北欧とは一般的にデンマーク、スウェーデン、ノルウェー、フィンランド、アイスランドの5か国を指します。
中でも北欧家具で有名なのはデンマークとフィンランドです。
これら北欧の国々の共通性は、自然によって生活を大きく左右される点でしょう。
緯度の高い北欧の国々では、自然は人の暮らしを脅かす、畏怖の対象とされてきました。
一方で、自然は美しさによって彼らを魅了し、豊かな森林はかけがえのない資源となりました。
北欧のデザインに自然のモチーフがたびたび登場し、素材として木が多用されることは、そんな背景と密接につながっています。
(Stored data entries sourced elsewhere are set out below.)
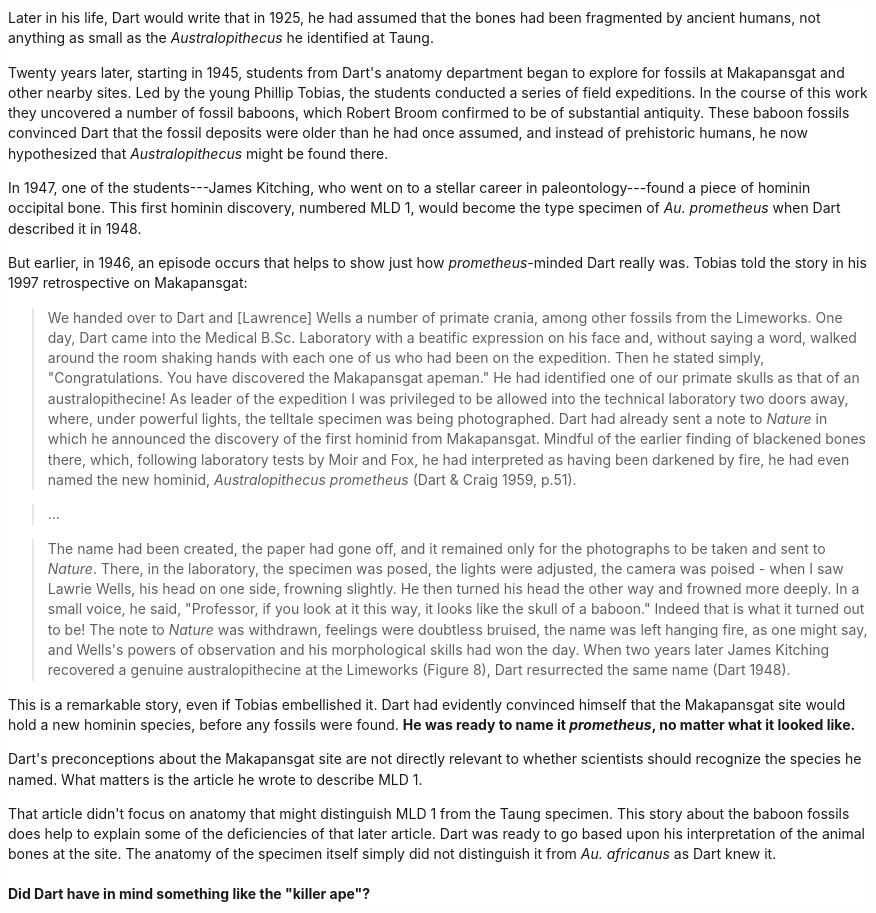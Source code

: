 Later in his life, Dart would write that in 1925, he had assumed that the bones had been fragmented by ancient humans, not anything as small as the <em>Australopithecus</em> he identified at Taung.

Twenty years later, starting in 1945, students from Dart's anatomy department began to explore for fossils at Makapansgat and other nearby sites. Led by the young Phillip Tobias, the students conducted a series of field expeditions. In the course of this work they uncovered a number of fossil baboons, which Robert Broom confirmed to be of substantial antiquity. These baboon fossils convinced Dart that the fossil deposits were older than he had once assumed, and instead of prehistoric humans, he now hypothesized that <em>Australopithecus</em> might be found there.

In 1947, one of the students---James Kitching, who went on to a stellar career in paleontology---found a piece of hominin occipital bone. This first hominin discovery, numbered MLD 1, would become the type specimen of <em>Au. prometheus</em> when Dart described it in 1948.

But earlier, in 1946, an episode occurs that helps to show just how <em>prometheus</em>-minded Dart really was. Tobias told the story in his 1997 retrospective on Makapansgat:

<blockquote>We handed over to Dart and [Lawrence] Wells a number of primate crania, among other fossils from the Limeworks. One day, Dart came into the Medical B.Sc. Laboratory with a beatific expression on his face and, without saying a word, walked around the room shaking hands with each one of us who had been on the expedition. Then he stated simply, "Congratulations. You have discovered the Makapansgat apeman." He had identified one of our primate skulls as that of an australopithecine! As leader of the expedition I was privileged to be allowed into the technical laboratory two doors away, where, under powerful lights, the telltale specimen was being photographed. Dart had already sent a note to <em>Nature</em> in which he announced the discovery of the first hominid from Makapansgat. Mindful of the earlier finding of blackened bones there, which, following laboratory tests by Moir and Fox, he had interpreted as having been darkened by fire, he had even named the new hominid, <em>Australopithecus prometheus</em> (Dart & Craig 1959, p.51).</blockquote>

<blockquote>...</blockquote>

<blockquote>The name had been created, the paper had gone off, and it remained only for the photographs to be taken and sent to <em>Nature</em>. There, in the laboratory, the specimen was posed, the lights were adjusted, the camera was poised - when I saw Lawrie Wells, his head on one side, frowning slightly. He then turned his head the other way and frowned more deeply. In a small voice, he said, "Professor, if you look at it this way, it looks like the skull of a baboon." Indeed that is what it turned out to be! The note to <em>Nature</em> was withdrawn, feelings were doubtless bruised, the name was left hanging fire, as one might say, and Wells's powers of observation and his morphological skills had won the day. When two years later James Kitching recovered a genuine australopithecine at the Limeworks (Figure 8), Dart resurrected the same name (Dart 1948).</blockquote>

This is a remarkable story, even if Tobias embellished it. Dart had evidently convinced himself that the Makapansgat site would hold a new hominin species, before any fossils were found. <strong>He was ready to name it <em>prometheus</em>, no matter what it looked like.</strong>

Dart's preconceptions about the Makapansgat site are not directly relevant to whether scientists should recognize the species he named. What matters is the article he wrote to describe MLD 1.

That article didn't focus on anatomy that might distinguish MLD 1 from the Taung specimen. This story about the baboon fossils does help to explain some of the deficiencies of that later article. Dart was ready to go based upon his interpretation of the animal bones at the site. The anatomy of the specimen itself simply did not distinguish it from <em>Au. africanus</em> as Dart knew it.


<h4>Did Dart have in mind something like the "killer ape"? </h4>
また北欧は、夏は白夜に象徴されるように夜が短いのですが、冬はひたすらに暗く寒い日々が続きます。
人は長い時間を家で過ごすため、室内を居心地のよい空間にするよう努めました。
ただし北欧は自然環境が厳しい上に土地も肥沃でなく、人々は何世代にもわたって貧しさと隣り合わせの暮らしをしてきました。
つまり質素倹約の精神が根づいているのです。
だから彼らは、室内を飾り立てるのではなく、シンプルで快適であることをよしとしてきました。
北欧で名作とされる北欧家具や北欧雑貨も、装飾的要素が省かれた質素なものがほとんどです。
その代わりフォルム自体が美しく構成され、素材の持ち味が活かしてある点が特徴とも言えるでしょう。
北欧家具や北欧雑貨は高いデザイン性で強く人を惹きつける魅力もあるのでしょうが、長く使ううちにしみじみとよさが伝わってくる、それが一番の魅力ではないでしょうか。